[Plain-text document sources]
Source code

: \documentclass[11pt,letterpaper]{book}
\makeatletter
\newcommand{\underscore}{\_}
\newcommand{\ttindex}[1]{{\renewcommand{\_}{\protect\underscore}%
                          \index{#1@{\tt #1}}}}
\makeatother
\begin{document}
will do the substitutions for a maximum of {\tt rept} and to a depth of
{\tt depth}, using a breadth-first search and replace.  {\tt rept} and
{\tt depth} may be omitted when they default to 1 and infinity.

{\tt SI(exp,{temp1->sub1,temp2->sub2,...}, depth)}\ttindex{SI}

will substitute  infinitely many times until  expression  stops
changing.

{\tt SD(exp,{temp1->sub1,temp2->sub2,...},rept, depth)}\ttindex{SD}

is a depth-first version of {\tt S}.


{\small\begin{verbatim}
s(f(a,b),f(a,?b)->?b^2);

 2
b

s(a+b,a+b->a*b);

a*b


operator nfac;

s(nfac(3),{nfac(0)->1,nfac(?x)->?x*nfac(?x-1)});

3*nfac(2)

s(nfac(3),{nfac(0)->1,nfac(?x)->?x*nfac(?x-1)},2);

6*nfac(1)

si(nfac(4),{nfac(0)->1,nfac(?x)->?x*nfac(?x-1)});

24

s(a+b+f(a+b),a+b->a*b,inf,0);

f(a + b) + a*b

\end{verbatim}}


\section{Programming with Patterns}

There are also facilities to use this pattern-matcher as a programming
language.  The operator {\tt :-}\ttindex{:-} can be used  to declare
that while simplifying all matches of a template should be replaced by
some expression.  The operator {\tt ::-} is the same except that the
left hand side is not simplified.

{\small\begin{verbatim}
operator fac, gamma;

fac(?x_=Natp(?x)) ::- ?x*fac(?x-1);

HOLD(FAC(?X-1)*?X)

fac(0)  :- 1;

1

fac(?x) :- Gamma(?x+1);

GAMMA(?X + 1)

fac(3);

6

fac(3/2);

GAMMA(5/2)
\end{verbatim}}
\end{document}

» **TASK DETAILS**:
Reproduce each record shown above without altering a single word.

» **REPLY**:
Source code

: \documentclass[11pt,letterpaper]{book}
\makeatletter
\newcommand{\underscore}{\_}
\newcommand{\ttindex}[1]{{\renewcommand{\_}{\protect\underscore}%
                          \index{#1@{\tt #1}}}}
\makeatother
\begin{document}
will do the substitutions for a maximum of {\tt rept} and to a depth of
{\tt depth}, using a breadth-first search and replace.  {\tt rept} and
{\tt depth} may be omitted when they default to 1 and infinity.

{\tt SI(exp,{temp1->sub1,temp2->sub2,...}, depth)}\ttindex{SI}

will substitute  infinitely many times until  expression  stops
changing.

{\tt SD(exp,{temp1->sub1,temp2->sub2,...},rept, depth)}\ttindex{SD}

is a depth-first version of {\tt S}.


{\small\begin{verbatim}
s(f(a,b),f(a,?b)->?b^2);

 2
b

s(a+b,a+b->a*b);

a*b


operator nfac;

s(nfac(3),{nfac(0)->1,nfac(?x)->?x*nfac(?x-1)});

3*nfac(2)

s(nfac(3),{nfac(0)->1,nfac(?x)->?x*nfac(?x-1)},2);

6*nfac(1)

si(nfac(4),{nfac(0)->1,nfac(?x)->?x*nfac(?x-1)});

24

s(a+b+f(a+b),a+b->a*b,inf,0);

f(a + b) + a*b

\end{verbatim}}


\section{Programming with Patterns}

There are also facilities to use this pattern-matcher as a programming
language.  The operator {\tt :-}\ttindex{:-} can be used  to declare
that while simplifying all matches of a template should be replaced by
some expression.  The operator {\tt ::-} is the same except that the
left hand side is not simplified.

{\small\begin{verbatim}
operator fac, gamma;

fac(?x_=Natp(?x)) ::- ?x*fac(?x-1);

HOLD(FAC(?X-1)*?X)

fac(0)  :- 1;

1

fac(?x) :- Gamma(?x+1);

GAMMA(?X + 1)

fac(3);

6

fac(3/2);

GAMMA(5/2)
\end{verbatim}}
\end{document}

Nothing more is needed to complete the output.